I’m not referring to the U.S.-brokered deals between Israel and two Gulf states, but rather to current developments inside Iraq, where a highly unusual Iraqi prime minister (a longtime human-rights activist) is fighting to normalize his country.
The odds facing Prime Minister Mustafa al-Kadhimi are stiff, with Iranian-backed militias challenging his efforts, his followers and his life. Yet there is real hope for positive change in Iraq, in large part because of Kadhimi’s courage.
“For those who care about stabilizing the Middle East, Iraq is really central,” says Michael Knights, an expert on Iraq and Gulf security affairs at the Washington Institute for Near East Policy. “Iraq going right could be the black swan that could change everything.” With its central geography abutting Turkey, Iran, the Gulf and Jordan, Iraq could provide an anchor in an increasingly chaotic region, and a hedge against renewed terrorism from any quarter (including Iran).
So who is this new Iraqi leader and what does he want?

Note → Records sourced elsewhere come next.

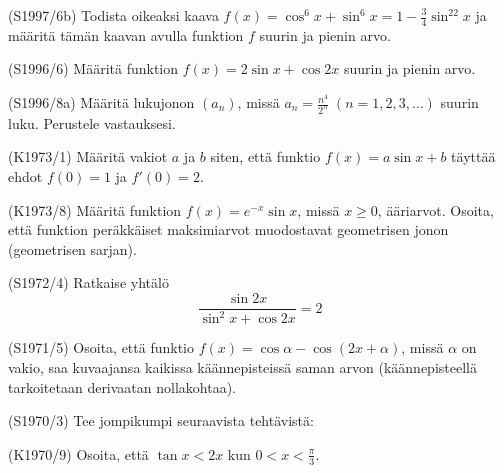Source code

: \begin{tehtava} (S1997/6b)
	Todista oikeaksi kaava $f(x)=\cos^6x+\sin^6x=1-\frac{3}{4}\sin^22x$ ja määritä tämän kaavan avulla funktion $f$ 
	suurin ja pienin arvo.
\end{tehtava}

\begin{tehtava} (S1996/6)
	Määritä funktion $f(x)=2\sin x+\cos2x$ suurin ja pienin arvo.
\end{tehtava}

\begin{tehtava} (S1996/8a)
	Määritä lukujonon $(a_n)$, missä $a_n=\frac{n^4}{2^n} \; (n=1,2,3,\ldots)$ suurin luku. Perustele vastauksesi.
\end{tehtava}

\begin{tehtava} (K1973/1)
	Määritä vakiot $a$ ja $b$ siten, että funktio $f(x)=a\sin x+b$ täyttää ehdot $f(0)=1$ ja $f'(0)=2$.
\end{tehtava}

\begin{tehtava} (K1973/8)
	Määritä funktion $f(x)=e^{-x}\sin x$, missä $x\geq0$, ääriarvot. Osoita, että funktion peräkkäiset maksimiarvot muodostavat 
	geometrisen jonon (geometrisen sarjan).
\end{tehtava}

\begin{tehtava} (S1972/4)
	Ratkaise yhtälö \[\frac{\sin2x}{\sin^2x+\cos2x}=2\]
\end{tehtava}

\begin{tehtava} (S1971/5)
	Osoita, että funktio $f(x)=\cos\alpha-\cos(2x+\alpha)$, missä $\alpha$ on vakio, saa kuvaajansa kaikissa käännepisteissä 
	saman arvon (käännepisteellä tarkoitetaan derivaatan nollakohtaa).
\end{tehtava}

\begin{tehtava} (S1970/3)
	Tee jompikumpi seuraavista tehtävistä:
		\begin{alakohdat}
		\end{alakohdat}
\end{tehtava}

\begin{tehtava} (K1970/9)
	Osoita, että $\tan x<2x$ kun $0<x<\frac{\pi}{3}$.
\end{tehtava}







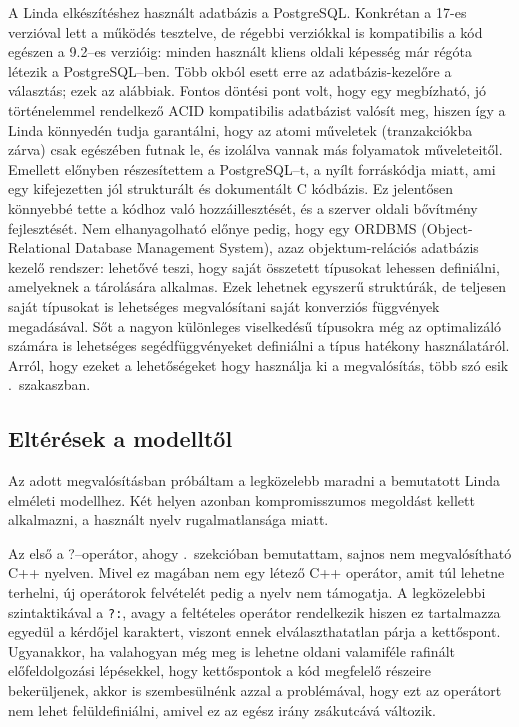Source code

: A Linda \ts{} elkészítéshez használt adatbázis a PostgreSQL.
Konkrétan a 17-es verzióval lett a működés tesztelve, de régebbi verziókkal is kompatibilis a kód egészen a 9.2--es verzióig: minden használt kliens oldali képesség már régóta létezik a PostgreSQL--ben.
Több okból esett erre az adatbázis-kezelőre a választás; ezek az alábbiak.
Fontos döntési pont volt, hogy egy megbízható, jó történelemmel rendelkező ACID kompatibilis adatbázist valósít meg, hiszen így a Linda \ts{} könnyedén tudja garantálni, hogy az atomi műveletek (tranzakciókba zárva) csak egészében futnak le, és izolálva vannak más folyamatok műveleteitől.
Emellett előnyben részesítettem a PostgreSQL--t, a nyílt forráskódja miatt, ami egy kifejezetten jól strukturált és dokumentált C kódbázis.
Ez jelentősen könnyebbé tette a kódhoz való hozzáillesztését, és a szerver oldali bővítmény fejlesztését.
Nem elhanyagolható előnye pedig, hogy egy ORDBMS ({Object-Relational Database Management System}), azaz objektum-relációs adatbázis kezelő rendszer: lehetővé teszi, hogy saját összetett típusokat lehessen definiálni, amelyeknek a tárolására alkalmas.
Ezek lehetnek egyszerű struktúrák, de teljesen saját típusokat is lehetséges megvalósítani saját konverziós függvények megadásával.
Sőt a nagyon különleges viselkedésű típusokra még az optimalizáló számára is lehetséges segédfüggvényeket definiálni a típus hatékony használatáról.
Arról, hogy ezeket a lehetőségeket hogy használja ki a megvalósítás, több szó esik
.~szakaszban.

\subsection{Eltérések a modelltől}\label{subsec:diff-to-ideal}

Az adott megvalósításban próbáltam a legközelebb maradni a bemutatott Linda elméleti modellhez.
Két helyen azonban kompromisszumos megoldást kellett alkalmazni, a használt nyelv rugalmatlansága miatt.

Az első a ?--operátor, ahogy .~szekcióban bemutattam, sajnos nem megvalósítható C++ nyelven.
Mivel ez magában nem egy létező C++ operátor, amit túl lehetne terhelni, új operátorok felvételét pedig a nyelv nem támogatja.
A legközelebbi szintaktikával a \texttt{?:}, avagy a feltételes operátor rendelkezik hiszen ez tartalmazza egyedül a kérdőjel karaktert, viszont ennek elválaszthatatlan párja a kettőspont.
Ugyanakkor, ha valahogyan még meg is lehetne oldani valamiféle rafinált előfeldolgozási lépésekkel, hogy kettőspontok a kód megfelelő részeire bekerüljenek, akkor is szembesülnénk azzal a problémával, hogy ezt az operátort nem lehet felüldefiniálni, amivel ez az egész irány zsákutcává változik.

When Kadhimi met President Donald Trump at the White House last month, the news focused on the announcement that the number of U.S. troops in Iraq will drop from 5,200 to 3,000 by September. In a small meeting with journalists, which I attended, Kadhimi stressed that Iraq doesn’t want combat troops but rather “training and security cooperation,” plus cooperation on the economy, education and health.
In other words, Iraq wants to be an ally like Poland or Kuwait, where a limited number of U.S. troops stays on in the interest of both countries. A relationship where Iraq is not a “forever war” anymore.
But all this depends on whether Kadhimi succeeds in bringing lawless sectarian militias under government control and combating deep-seated corruption.
His surprise ascendancy to prime minister, in May, came after months of demands by young Iraqi protesters — Iraq’s version of the Arab Spring — demanding an end to sectarian government and violence. Hundreds of demonstrators, many of them poor Shiites, were assassinated by snipers, presumably by Iran-backed forces. (Demonstrators want all U.S. and Iranian forces gone but were more fervent about Iran.)
Kadhimi came to office promising justice for the dead youths — and reform of a government in which sectarian political parties divide the spoils. He also promised early elections sometime next year.
His bona fides include years of human-rights work in exile and as director of the Iraq Memory Foundation upon his return to Baghdad in 2003. In a previous surprise appointment as director of Iraq’s national intelligence agency, he professionalized the body, which contributed greatly to the defeat of ISIS.
“He wants to hold people accountable for the 700 targeted killings (of demonstrators) and to dismantle the militias, and have only the state bear arms,” says Kanan Makiya, founder of the Iraq Memory Foundation, author and professor emeritus at Brandeis University. “He really wants to be the person who normalizes the country and makes it work.”